19. A method of releasing hydrogen comprising the steps of:

electrochemically reacting hydrogen with an oxidant to produce electricity and an exhaust;

catalytically reacting said exhaust to create an offgas having an elevated temperature;

heating a hydrogen storage material using said offgas having an elevated temperature to release the hydrogen from said hydrogen storage material.

20. A method of releasing hydrogen in accordance with claim 19, further comprising the step of directing the hydrogen released from said hydrogen storage material for electrochemically reacting the hydrogen with an oxidant.

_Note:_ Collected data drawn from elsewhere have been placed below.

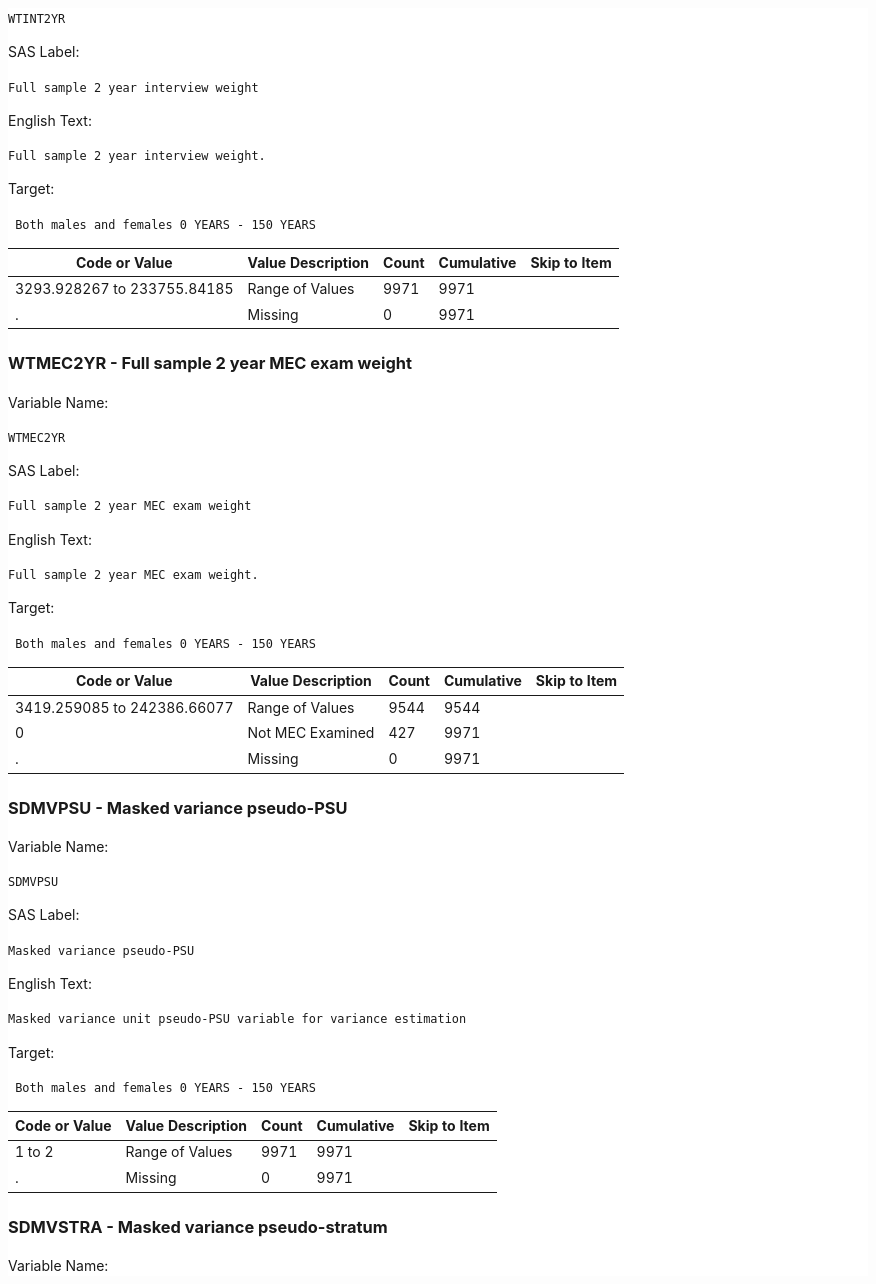     WTINT2YR
SAS Label:

    Full sample 2 year interview weight
English Text:

    Full sample 2 year interview weight.
Target:

     Both males and females 0 YEARS - 150 YEARS
Code or Value | Value Description | Count | Cumulative | Skip to Item  
---|---|---|---|---  
3293.928267 to 233755.84185 | Range of Values | 9971 | 9971 |   
. | Missing | 0 | 9971 |   
  
### WTMEC2YR - Full sample 2 year MEC exam weight

Variable Name:

    WTMEC2YR
SAS Label:

    Full sample 2 year MEC exam weight
English Text:

    Full sample 2 year MEC exam weight.
Target:

     Both males and females 0 YEARS - 150 YEARS
Code or Value | Value Description | Count | Cumulative | Skip to Item  
---|---|---|---|---  
3419.259085 to 242386.66077 | Range of Values | 9544 | 9544 |   
0 | Not MEC Examined | 427 | 9971 |   
. | Missing | 0 | 9971 |   
  
### SDMVPSU - Masked variance pseudo-PSU

Variable Name:

    SDMVPSU
SAS Label:

    Masked variance pseudo-PSU
English Text:

    Masked variance unit pseudo-PSU variable for variance estimation
Target:

     Both males and females 0 YEARS - 150 YEARS
Code or Value | Value Description | Count | Cumulative | Skip to Item  
---|---|---|---|---  
1 to 2 | Range of Values | 9971 | 9971 |   
. | Missing | 0 | 9971 |   
  
### SDMVSTRA - Masked variance pseudo-stratum

Variable Name:

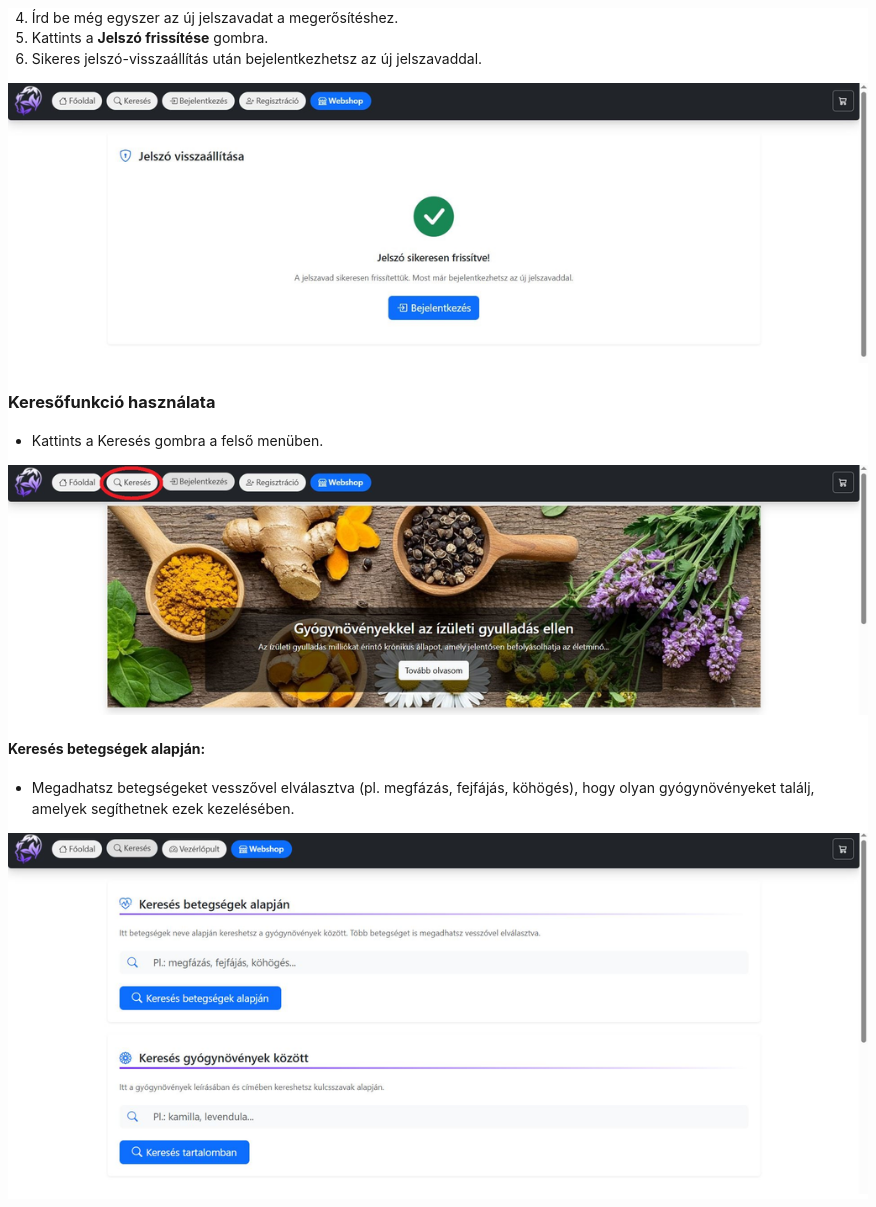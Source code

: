 4. Írd be még egyszer az új jelszavadat a megerősítéshez.
5. Kattints a **Jelszó frissítése** gombra.
6. Sikeres jelszó-visszaállítás után bejelentkezhetsz az új jelszavaddal.

![Sikeres jelszó-visszaállítás](md_images/sikeres_jelszo_visszaallitas.jpg)

### Keresőfunkció használata

- Kattints a Keresés gombra a felső menüben.

![Keresés gomb](md_images/kereses_gomb.jpg)

#### Keresés betegségek alapján:
- Megadhatsz betegségeket vesszővel elválasztva (pl. megfázás, fejfájás, köhögés), hogy olyan gyógynövényeket találj, amelyek segíthetnek ezek kezelésében.

![Keresési űrlap](md_images/kereses_form.jpg)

21. An automobile comprising:

a hydrogen storage system for storing and releasing hydrogen;

a fuel cell in fluid communication with said hydrogen storage system for receiving released hydrogen from said hydrogen storage system and for electrochemically reacting said hydrogen with an oxidant to produce electricity and an anode exhaust; and

a catalytic combustor in fluid communication with said fuel cell for receiving at least a portion of said anode exhaust and for catalytically reacting said anode exhaust to produce an offgas having an elevated temperature that is greater than the temperature of said anode exhaust;

wherein heat from said offgas is used to release said hydrogen from said hydrogen storage system.

22. An automobile comprising:

a fuel cell for electrochemically reacting hydrogen with an oxidant to produce electricity and an anode exhaust; and

a catalytic combustor in fluid communication with said fuel cell for receiving said anode exhaust and for catalytically reacting said anode exhaust to produce an offgas having an elevated temperature that is greater than the temperature of said anode exhaust.